--- START ---

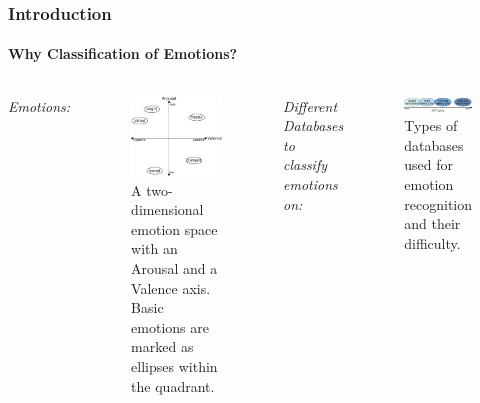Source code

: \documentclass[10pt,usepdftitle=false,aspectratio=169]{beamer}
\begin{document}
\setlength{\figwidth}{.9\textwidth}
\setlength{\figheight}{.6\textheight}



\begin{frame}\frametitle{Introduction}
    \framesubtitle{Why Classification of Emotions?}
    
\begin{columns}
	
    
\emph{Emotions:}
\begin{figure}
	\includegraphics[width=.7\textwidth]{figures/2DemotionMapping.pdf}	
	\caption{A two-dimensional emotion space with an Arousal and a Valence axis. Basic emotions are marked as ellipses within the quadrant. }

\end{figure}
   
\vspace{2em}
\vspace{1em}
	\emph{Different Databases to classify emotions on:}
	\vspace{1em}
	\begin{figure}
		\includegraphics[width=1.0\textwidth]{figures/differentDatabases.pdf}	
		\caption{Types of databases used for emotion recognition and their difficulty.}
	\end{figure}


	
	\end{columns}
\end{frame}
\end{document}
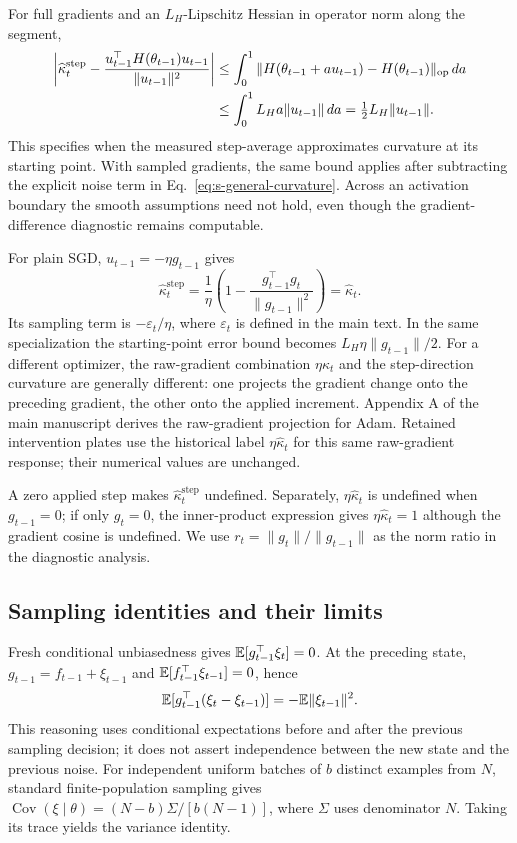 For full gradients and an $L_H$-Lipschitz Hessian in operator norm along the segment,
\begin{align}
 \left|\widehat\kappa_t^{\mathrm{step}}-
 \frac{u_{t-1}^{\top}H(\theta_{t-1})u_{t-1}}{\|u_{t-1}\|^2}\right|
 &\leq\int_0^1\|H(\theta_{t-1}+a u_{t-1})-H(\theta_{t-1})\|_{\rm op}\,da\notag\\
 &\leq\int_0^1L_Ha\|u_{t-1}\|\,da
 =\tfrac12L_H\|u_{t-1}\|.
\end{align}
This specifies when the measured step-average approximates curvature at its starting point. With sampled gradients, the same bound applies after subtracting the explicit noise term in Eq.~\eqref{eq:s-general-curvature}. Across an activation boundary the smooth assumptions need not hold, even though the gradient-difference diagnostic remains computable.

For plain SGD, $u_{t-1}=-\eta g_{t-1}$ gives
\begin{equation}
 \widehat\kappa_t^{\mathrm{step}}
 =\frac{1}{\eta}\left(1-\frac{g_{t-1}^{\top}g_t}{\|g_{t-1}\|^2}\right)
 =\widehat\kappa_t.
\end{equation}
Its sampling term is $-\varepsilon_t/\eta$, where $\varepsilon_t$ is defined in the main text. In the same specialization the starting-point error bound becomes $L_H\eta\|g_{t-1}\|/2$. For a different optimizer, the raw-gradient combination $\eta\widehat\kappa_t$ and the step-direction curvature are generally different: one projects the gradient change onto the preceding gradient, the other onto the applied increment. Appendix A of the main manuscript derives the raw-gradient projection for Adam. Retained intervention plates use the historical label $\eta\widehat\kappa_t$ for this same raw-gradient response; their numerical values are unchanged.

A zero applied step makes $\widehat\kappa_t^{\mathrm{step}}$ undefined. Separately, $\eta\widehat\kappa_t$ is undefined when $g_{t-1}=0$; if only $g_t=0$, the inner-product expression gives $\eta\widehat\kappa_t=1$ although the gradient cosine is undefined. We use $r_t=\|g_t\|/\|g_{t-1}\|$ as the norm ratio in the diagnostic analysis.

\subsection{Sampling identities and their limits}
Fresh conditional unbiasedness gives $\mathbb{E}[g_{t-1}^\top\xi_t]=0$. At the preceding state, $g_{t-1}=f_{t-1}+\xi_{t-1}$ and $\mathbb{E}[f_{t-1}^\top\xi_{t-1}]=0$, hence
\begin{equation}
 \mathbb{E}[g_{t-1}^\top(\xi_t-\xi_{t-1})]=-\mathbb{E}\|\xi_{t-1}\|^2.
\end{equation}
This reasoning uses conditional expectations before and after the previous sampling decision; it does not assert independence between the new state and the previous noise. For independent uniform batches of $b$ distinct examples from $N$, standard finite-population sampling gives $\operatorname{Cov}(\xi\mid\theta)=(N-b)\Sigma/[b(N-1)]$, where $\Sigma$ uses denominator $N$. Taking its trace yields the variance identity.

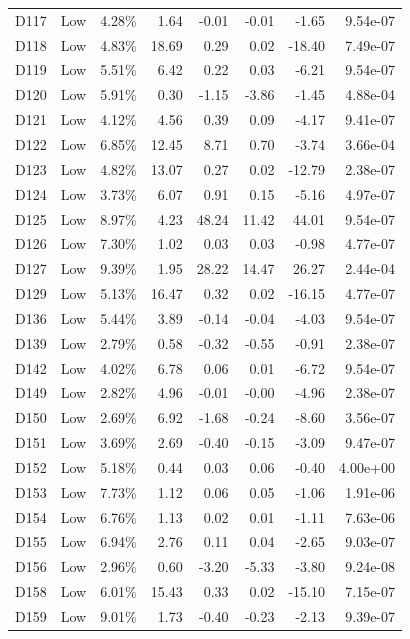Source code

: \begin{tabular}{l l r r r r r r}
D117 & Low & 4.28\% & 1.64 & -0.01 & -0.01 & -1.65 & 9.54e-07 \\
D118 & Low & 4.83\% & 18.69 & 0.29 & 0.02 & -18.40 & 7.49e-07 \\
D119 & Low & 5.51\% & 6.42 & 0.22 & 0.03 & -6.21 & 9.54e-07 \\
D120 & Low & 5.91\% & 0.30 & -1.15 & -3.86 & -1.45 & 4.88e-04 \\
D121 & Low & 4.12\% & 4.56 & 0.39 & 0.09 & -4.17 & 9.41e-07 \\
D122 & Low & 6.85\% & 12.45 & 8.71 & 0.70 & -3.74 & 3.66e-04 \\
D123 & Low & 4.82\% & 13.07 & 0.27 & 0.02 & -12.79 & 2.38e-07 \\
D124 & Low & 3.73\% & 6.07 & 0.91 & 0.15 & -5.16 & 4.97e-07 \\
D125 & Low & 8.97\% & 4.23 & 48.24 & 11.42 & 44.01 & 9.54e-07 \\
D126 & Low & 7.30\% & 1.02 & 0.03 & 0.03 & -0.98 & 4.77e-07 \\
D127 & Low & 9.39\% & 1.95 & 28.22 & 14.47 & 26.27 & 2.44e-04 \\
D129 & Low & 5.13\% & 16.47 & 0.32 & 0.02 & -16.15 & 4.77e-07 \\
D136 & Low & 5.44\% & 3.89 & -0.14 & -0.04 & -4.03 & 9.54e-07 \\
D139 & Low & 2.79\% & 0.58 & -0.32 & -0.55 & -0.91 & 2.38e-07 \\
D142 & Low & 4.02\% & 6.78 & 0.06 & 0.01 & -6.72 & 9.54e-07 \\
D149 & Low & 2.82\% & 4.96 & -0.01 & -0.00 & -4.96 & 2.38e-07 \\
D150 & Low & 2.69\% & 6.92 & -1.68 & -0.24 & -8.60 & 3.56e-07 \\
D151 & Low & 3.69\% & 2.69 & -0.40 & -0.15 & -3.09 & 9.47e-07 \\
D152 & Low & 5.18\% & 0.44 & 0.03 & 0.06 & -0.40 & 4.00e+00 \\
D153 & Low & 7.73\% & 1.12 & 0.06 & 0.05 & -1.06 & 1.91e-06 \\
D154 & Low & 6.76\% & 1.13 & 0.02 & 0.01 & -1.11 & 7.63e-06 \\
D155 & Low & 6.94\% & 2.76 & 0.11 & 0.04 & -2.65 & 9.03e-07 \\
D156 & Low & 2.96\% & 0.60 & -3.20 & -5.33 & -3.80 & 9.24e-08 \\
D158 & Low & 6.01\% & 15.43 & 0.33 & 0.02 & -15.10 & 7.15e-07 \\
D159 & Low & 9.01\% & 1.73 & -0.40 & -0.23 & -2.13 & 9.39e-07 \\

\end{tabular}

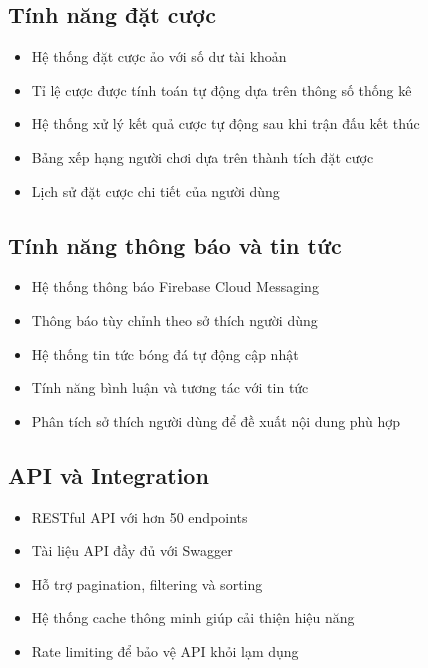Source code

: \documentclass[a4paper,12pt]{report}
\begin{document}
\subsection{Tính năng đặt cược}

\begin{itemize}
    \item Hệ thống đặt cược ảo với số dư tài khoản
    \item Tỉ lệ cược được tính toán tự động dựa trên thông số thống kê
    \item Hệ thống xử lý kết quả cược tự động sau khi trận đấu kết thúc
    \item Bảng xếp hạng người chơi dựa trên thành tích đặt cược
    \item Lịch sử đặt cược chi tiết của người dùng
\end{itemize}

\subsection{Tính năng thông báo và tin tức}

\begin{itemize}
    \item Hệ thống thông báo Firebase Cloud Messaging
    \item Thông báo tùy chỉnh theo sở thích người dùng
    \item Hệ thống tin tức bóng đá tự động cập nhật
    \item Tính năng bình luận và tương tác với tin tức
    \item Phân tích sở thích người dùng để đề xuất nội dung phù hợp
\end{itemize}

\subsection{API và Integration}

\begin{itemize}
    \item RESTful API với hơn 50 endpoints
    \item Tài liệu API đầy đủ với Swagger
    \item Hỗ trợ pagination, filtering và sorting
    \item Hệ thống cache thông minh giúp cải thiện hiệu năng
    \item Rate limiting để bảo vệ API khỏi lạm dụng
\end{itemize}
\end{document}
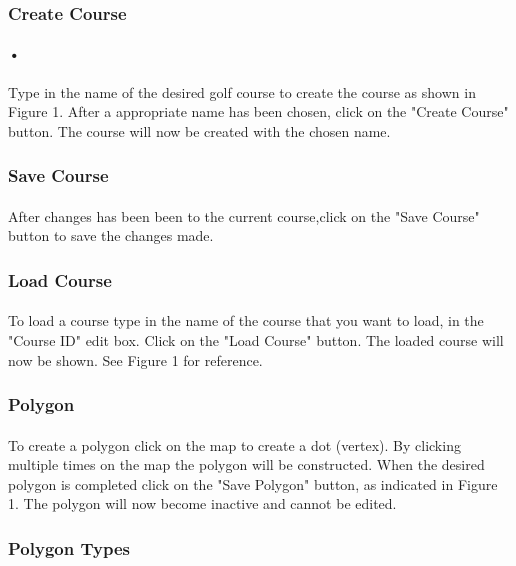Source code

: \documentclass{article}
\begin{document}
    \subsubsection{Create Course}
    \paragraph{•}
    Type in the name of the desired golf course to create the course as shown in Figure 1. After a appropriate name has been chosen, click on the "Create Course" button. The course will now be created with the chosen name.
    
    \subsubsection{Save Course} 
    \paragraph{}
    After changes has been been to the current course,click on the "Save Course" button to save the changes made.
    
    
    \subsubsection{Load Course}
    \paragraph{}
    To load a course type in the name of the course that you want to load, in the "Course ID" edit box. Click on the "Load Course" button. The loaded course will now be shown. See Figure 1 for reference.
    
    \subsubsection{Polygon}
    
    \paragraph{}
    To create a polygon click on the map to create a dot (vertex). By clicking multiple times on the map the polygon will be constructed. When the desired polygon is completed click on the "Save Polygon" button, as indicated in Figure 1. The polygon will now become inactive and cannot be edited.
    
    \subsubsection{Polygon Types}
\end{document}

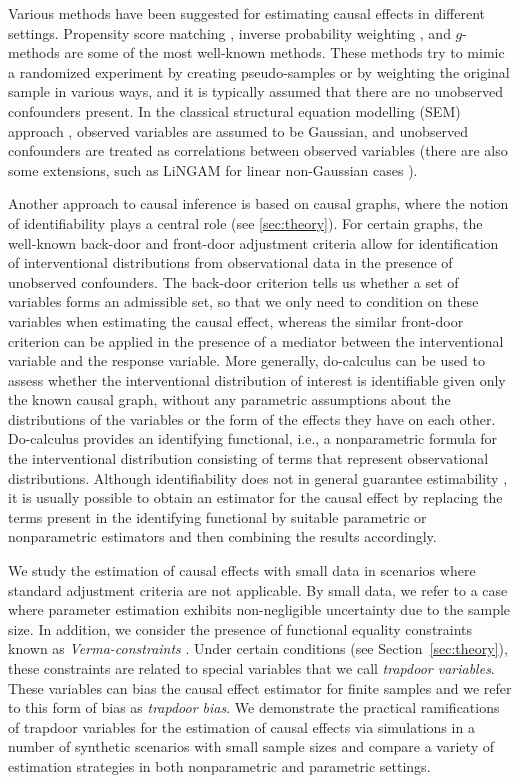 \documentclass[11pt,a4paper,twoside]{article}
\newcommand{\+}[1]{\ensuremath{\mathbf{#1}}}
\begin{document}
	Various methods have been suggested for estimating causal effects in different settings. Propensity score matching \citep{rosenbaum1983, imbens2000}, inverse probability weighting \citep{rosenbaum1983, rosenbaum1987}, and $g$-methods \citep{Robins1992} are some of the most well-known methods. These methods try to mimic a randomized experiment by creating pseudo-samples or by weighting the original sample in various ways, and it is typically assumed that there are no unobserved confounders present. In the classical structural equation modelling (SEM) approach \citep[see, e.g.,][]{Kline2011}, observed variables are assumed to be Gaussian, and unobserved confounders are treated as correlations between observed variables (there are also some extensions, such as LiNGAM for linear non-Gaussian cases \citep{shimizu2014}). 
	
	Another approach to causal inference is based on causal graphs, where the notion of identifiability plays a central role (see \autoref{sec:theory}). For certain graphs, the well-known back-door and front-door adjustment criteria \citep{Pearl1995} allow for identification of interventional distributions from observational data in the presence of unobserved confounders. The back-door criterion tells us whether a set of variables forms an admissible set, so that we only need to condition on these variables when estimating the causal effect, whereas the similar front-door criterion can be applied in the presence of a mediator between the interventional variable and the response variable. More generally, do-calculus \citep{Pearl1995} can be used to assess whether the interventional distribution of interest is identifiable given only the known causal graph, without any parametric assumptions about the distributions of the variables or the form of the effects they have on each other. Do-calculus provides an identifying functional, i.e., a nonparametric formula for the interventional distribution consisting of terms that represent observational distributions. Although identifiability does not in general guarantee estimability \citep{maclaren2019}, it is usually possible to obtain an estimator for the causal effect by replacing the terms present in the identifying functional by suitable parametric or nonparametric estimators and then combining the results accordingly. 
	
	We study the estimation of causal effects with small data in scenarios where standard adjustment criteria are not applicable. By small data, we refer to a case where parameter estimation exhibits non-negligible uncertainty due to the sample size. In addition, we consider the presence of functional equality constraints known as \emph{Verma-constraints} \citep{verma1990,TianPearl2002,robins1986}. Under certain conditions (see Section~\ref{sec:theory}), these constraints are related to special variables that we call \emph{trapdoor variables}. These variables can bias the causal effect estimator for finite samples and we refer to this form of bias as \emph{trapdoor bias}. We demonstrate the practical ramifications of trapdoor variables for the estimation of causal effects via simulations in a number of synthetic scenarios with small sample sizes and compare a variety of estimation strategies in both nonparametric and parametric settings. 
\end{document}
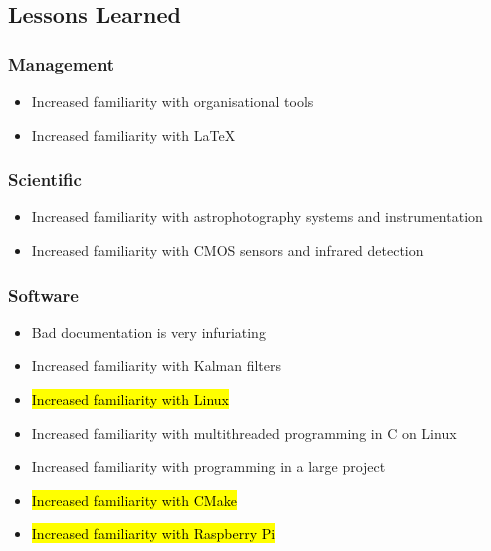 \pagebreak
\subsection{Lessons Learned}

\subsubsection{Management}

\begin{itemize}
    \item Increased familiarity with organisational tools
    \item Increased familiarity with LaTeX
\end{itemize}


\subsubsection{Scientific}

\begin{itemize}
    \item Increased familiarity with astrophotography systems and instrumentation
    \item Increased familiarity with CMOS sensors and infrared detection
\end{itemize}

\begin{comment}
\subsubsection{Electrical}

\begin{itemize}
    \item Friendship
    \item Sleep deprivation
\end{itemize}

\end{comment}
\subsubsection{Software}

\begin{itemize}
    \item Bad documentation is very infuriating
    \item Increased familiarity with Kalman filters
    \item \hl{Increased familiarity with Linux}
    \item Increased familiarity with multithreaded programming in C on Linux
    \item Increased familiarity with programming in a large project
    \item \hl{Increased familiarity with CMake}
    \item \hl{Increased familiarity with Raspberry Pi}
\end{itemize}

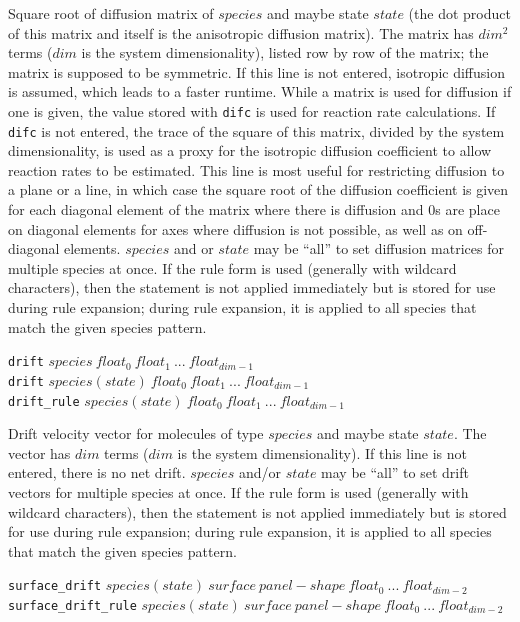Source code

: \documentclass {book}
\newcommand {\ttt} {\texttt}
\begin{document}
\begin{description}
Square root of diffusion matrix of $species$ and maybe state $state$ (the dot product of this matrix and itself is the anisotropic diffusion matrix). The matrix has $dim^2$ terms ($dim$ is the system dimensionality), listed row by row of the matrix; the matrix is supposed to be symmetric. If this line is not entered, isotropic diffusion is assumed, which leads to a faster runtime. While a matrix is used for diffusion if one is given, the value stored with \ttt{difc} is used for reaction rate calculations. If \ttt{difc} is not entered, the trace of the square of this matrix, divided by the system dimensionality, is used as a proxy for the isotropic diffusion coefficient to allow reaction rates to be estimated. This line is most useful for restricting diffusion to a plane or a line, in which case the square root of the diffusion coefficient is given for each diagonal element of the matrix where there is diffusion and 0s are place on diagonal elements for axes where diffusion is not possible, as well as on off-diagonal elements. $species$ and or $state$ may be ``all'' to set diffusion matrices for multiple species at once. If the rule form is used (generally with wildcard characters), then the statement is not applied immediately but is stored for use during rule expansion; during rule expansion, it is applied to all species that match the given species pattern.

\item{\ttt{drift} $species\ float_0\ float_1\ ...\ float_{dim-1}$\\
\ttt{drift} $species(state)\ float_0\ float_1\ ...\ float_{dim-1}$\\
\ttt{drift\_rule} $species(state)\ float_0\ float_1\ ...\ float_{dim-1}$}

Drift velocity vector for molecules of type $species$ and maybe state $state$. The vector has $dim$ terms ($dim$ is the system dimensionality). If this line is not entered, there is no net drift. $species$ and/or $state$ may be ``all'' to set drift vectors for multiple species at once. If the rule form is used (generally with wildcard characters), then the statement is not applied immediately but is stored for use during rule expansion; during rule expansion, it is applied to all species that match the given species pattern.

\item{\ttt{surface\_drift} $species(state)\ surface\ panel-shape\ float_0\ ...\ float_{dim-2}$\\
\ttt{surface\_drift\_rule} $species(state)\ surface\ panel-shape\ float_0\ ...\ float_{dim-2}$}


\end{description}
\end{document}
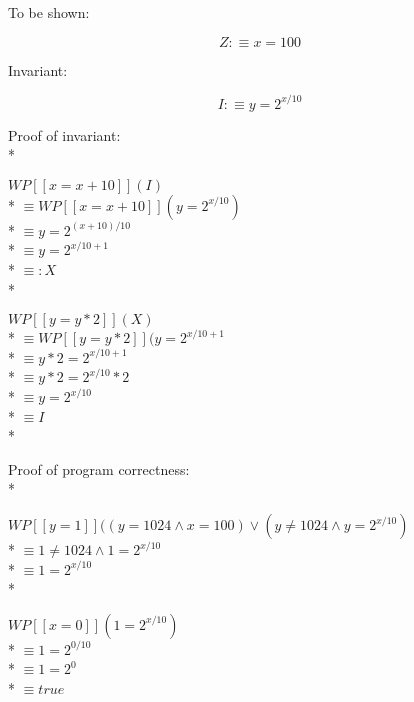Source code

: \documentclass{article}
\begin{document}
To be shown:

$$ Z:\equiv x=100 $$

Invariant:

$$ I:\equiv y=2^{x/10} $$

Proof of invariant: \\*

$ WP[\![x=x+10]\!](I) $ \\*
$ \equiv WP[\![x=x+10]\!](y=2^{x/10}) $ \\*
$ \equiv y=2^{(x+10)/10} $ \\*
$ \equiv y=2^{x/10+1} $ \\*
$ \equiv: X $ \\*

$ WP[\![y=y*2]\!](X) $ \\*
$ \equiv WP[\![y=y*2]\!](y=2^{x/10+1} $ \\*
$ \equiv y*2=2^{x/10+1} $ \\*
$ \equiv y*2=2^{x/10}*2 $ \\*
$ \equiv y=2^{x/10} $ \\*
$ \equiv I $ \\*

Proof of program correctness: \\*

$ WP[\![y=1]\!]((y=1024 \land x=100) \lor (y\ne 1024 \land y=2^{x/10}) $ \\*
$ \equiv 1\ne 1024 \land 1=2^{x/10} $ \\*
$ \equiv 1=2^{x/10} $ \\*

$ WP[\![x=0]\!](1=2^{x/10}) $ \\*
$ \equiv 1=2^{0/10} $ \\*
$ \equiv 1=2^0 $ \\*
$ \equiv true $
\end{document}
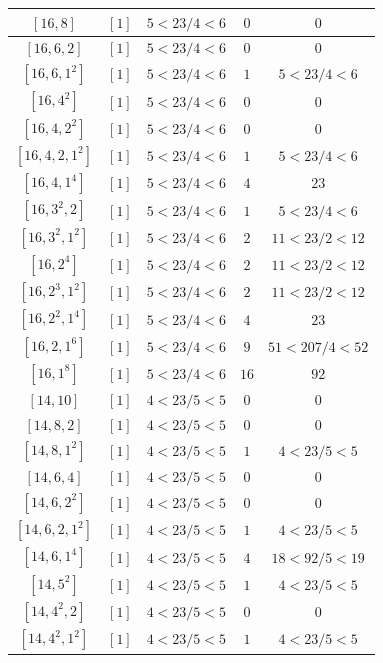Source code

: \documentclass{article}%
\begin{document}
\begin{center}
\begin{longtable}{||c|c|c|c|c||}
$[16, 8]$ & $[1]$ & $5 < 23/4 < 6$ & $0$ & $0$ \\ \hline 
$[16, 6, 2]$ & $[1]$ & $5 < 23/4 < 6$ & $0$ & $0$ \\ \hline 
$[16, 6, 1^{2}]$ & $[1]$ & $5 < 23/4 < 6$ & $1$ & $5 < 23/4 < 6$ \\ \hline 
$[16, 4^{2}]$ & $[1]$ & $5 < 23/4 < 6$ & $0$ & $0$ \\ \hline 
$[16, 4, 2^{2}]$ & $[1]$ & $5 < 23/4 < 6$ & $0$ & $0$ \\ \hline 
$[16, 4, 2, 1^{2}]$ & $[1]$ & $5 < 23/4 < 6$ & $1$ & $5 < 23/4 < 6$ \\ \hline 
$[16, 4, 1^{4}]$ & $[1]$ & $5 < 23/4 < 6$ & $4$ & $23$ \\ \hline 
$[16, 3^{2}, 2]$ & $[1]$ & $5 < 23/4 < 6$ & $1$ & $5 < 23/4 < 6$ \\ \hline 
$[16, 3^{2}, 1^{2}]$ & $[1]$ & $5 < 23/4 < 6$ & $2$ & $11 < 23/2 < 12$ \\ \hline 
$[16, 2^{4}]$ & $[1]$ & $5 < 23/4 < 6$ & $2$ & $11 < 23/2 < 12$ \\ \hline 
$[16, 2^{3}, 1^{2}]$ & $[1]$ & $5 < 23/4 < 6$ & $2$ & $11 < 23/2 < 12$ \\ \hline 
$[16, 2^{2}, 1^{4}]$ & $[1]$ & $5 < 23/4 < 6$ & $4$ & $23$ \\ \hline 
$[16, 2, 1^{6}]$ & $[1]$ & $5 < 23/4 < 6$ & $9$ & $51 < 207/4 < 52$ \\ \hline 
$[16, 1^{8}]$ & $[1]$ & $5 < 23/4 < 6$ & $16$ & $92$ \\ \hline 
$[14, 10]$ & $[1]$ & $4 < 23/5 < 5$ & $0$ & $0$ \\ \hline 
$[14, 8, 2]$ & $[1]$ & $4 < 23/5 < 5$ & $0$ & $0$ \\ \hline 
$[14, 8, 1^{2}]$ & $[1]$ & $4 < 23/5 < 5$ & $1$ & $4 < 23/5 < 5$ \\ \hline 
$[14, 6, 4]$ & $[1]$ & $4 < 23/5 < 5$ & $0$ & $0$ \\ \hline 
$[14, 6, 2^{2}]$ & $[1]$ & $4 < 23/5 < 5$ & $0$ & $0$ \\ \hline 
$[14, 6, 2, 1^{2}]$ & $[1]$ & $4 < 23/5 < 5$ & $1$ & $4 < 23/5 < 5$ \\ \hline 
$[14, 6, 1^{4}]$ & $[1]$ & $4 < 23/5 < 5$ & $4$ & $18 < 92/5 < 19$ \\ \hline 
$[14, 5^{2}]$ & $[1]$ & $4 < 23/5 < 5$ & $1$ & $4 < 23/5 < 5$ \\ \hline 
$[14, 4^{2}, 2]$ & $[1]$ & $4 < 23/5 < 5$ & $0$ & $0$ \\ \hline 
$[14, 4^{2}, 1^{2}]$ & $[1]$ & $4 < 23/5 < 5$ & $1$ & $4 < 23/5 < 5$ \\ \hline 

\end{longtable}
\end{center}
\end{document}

--- END ---

[EXERCISE REQUIREMENTS] The lines above from the one with "D125 & Low &" through the one with "D139 & Low &" are to be duplicated exactly, ends included, with nothing added.

[REPLY]
D125 & Low & 8.97\% & 4.23 & 48.24 & 11.42 & 44.01 & 9.54e-07 \\
D126 & Low & 7.30\% & 1.02 & 0.03 & 0.03 & -0.98 & 4.77e-07 \\
D127 & Low & 9.39\% & 1.95 & 28.22 & 14.47 & 26.27 & 2.44e-04 \\
D129 & Low & 5.13\% & 16.47 & 0.32 & 0.02 & -16.15 & 4.77e-07 \\
D136 & Low & 5.44\% & 3.89 & -0.14 & -0.04 & -4.03 & 9.54e-07 \\
D139 & Low & 2.79\% & 0.58 & -0.32 & -0.55 & -0.91 & 2.38e-07 \\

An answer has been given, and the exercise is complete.